===== Dataset records
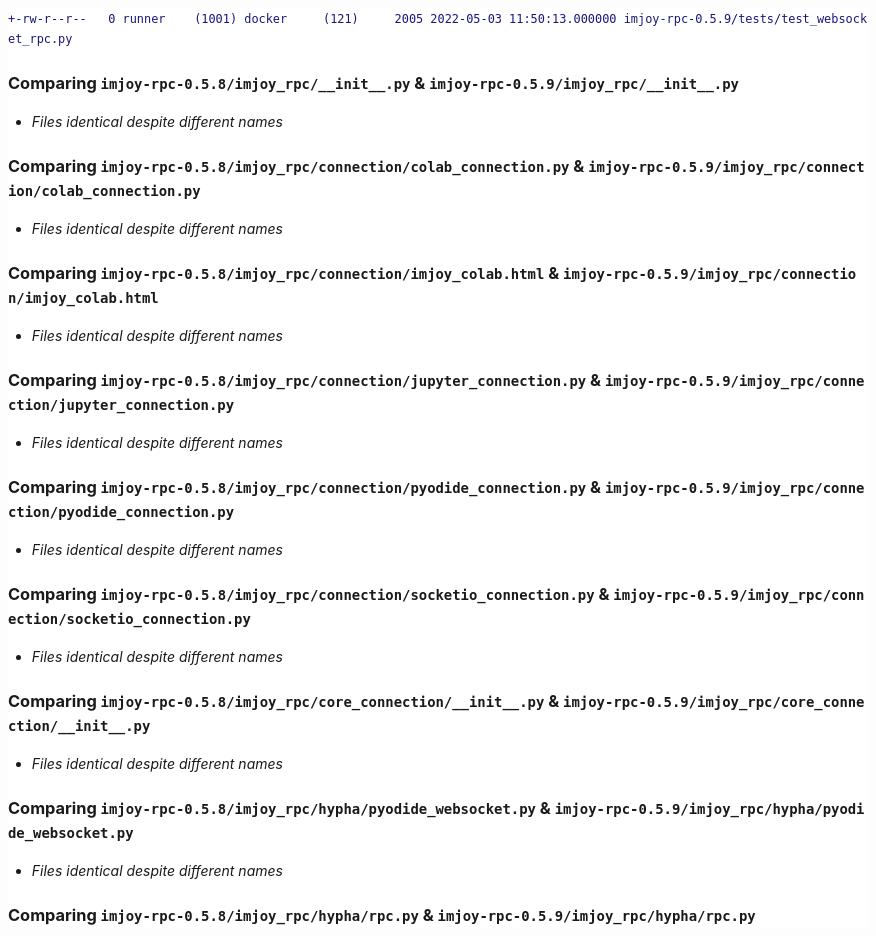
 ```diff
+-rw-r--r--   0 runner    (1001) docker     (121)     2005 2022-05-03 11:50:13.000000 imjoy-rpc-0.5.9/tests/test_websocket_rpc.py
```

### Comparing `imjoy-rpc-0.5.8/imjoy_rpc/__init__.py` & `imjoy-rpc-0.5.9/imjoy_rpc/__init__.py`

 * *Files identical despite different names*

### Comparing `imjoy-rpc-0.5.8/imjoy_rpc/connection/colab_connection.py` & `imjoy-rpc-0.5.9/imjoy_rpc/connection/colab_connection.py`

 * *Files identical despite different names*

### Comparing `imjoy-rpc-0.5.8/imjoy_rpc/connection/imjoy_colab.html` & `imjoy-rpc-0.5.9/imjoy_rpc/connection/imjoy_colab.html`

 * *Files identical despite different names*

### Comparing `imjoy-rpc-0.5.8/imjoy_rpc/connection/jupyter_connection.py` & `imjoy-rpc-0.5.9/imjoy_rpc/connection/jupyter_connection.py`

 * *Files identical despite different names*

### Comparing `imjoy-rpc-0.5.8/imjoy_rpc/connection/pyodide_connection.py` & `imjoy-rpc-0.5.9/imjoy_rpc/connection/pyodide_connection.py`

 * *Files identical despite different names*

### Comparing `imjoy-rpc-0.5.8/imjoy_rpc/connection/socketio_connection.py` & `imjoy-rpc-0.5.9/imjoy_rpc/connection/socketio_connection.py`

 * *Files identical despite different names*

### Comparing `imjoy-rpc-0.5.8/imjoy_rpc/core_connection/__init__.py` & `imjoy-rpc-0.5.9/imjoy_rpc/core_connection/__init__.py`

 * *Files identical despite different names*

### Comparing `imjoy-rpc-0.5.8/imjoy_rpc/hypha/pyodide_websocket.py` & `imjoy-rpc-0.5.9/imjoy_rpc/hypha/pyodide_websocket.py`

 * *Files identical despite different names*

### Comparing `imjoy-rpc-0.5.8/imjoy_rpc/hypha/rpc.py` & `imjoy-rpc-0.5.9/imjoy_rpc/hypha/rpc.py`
==========
===== Dataset records
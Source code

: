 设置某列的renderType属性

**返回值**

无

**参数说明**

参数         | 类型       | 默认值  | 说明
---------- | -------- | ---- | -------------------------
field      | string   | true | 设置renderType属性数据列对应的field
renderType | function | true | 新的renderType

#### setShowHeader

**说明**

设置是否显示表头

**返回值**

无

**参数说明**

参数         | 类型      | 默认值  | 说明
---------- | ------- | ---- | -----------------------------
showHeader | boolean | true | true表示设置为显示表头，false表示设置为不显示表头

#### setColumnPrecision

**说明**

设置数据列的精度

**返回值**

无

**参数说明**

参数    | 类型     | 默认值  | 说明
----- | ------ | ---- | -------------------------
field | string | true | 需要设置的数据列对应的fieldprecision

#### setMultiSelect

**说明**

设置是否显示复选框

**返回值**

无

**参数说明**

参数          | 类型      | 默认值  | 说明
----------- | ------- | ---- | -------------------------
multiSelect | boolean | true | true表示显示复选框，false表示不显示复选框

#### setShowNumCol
==========
Work to be completed:
Show every line of the material above in which "string" is present.

Result of the task:
field      | string   | true | 设置renderType属性数据列对应的field
field | string | true | 需要设置的数据列对应的fieldprecision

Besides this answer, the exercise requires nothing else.